Collected data>

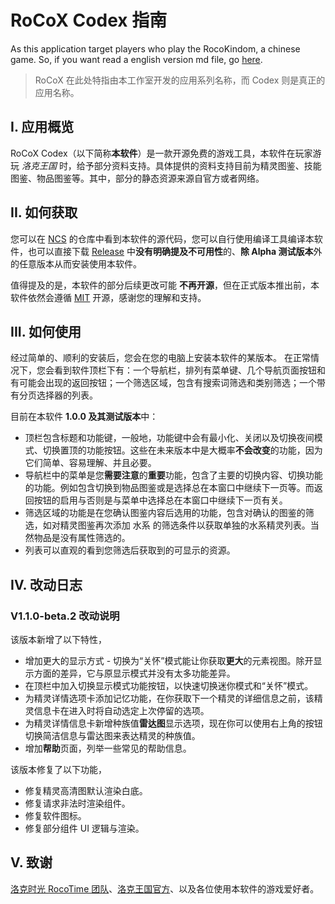 # RoCoX Codex 指南

As this application target players who play the RocoKindom, a chinese game. So, if you want read a english version md file, go [here](./README.en-US.md).

> RoCoX 在此处特指由本工作室开发的应用系列名称，而 Codex 则是真正的应用名称。

## I. 应用概览

RoCoX Codex（以下简称**本软件**）是一款开源免费的游戏工具，本软件在玩家游玩 _洛克王国_ 时，给予部分资料支持。具体提供的资料支持目前为精灵图鉴、技能图鉴、物品图鉴等。其中，部分的静态资源来源自官方或者网络。

## II. 如何获取

您可以在 [NCS](https://github.com/NeserCode-Studio) 的仓库中看到本软件的源代码，您可以自行使用编译工具编译本软件，也可以直接下载 [Release](https://github.com/NeserCode-Studio/Roco-Codex/releases) 中**没有明确提及不可用性**的、**除 Alpha 测试版本**外的任意版本从而安装使用本软件。

值得提及的是，本软件的部分后续更改可能 **不再开源**，但在正式版本推出前，本软件依然会遵循 [MIT](./LICENSE) 开源，感谢您的理解和支持。

## III. 如何使用

经过简单的、顺利的安装后，您会在您的电脑上安装本软件的某版本。
在正常情况下，您会看到软件顶栏下有：一个导航栏，排列有菜单键、几个导航页面按钮和有可能会出现的返回按钮；一个筛选区域，包含有搜索词筛选和类别筛选；一个带有分页选择器的列表。

目前在本软件 **1.0.0 及其测试版本**中：

- 顶栏包含标题和功能键，一般地，功能键中会有最小化、关闭以及切换夜间模式、切换置顶的功能按钮。这些在未来版本中是大概率**不会改变**的功能，因为它们简单、容易理解、并且必要。
- 导航栏中的菜单是您**需要注意**的**重要**功能，包含了主要的切换内容、切换功能的功能。例如包含切换到物品图鉴或是选择总在本窗口中继续下一页等。而返回按钮的启用与否则是与菜单中选择总在本窗口中继续下一页有关。
- 筛选区域的功能是在您确认图鉴内容后选用的功能，包含对确认的图鉴的筛选，如对精灵图鉴再次添加 水系 的筛选条件以获取单独的水系精灵列表。当然物品是没有属性筛选的。
- 列表可以直观的看到您筛选后获取到的可显示的资源。

## IV. 改动日志

### V1.1.0-beta.2 改动说明

该版本新增了以下特性，

- 增加更大的显示方式 - 切换为“关怀”模式能让你获取**更大**的元素视图。除开显示方面的差异，它与原显示模式并没有太多功能差异。
- 在顶栏中加入切换显示模式功能按钮，以快速切换迷你模式和“关怀”模式。
- 为精灵详情选项卡添加记忆功能，在你获取下一个精灵的详细信息之前，该精灵信息卡在进入时将自动选定上次停留的选项。
- 为精灵详情信息卡新增种族值**雷达图**显示选项，现在你可以使用右上角的按钮切换简洁信息与雷达图来表达精灵的种族值。
- 增加**帮助**页面，列举一些常见的帮助信息。

该版本修复了以下功能，

- 修复精灵高清图默认渲染白底。
- 修复请求非法时渲染组件。
- 修复软件图标。
- 修复部分组件 UI 逻辑与渲染。

## V. 致谢

[洛克时光 RocoTime 团队](https://rocotime.com)、[洛克王国官方](https://17roco.com)、以及各位使用本软件的游戏爱好者。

What to work on> Which of the lines in the data hold the string "https"? Report each of them by copying it.

Reply to the task>
您可以在 [NCS](https://github.com/NeserCode-Studio) 的仓库中看到本软件的源代码，您可以自行使用编译工具编译本软件，也可以直接下载 [Release](https://github.com/NeserCode-Studio/Roco-Codex/releases) 中**没有明确提及不可用性**的、**除 Alpha 测试版本**外的任意版本从而安装使用本软件。
[洛克时光 RocoTime 团队](https://rocotime.com)、[洛克王国官方](https://17roco.com)、以及各位使用本软件的游戏爱好者。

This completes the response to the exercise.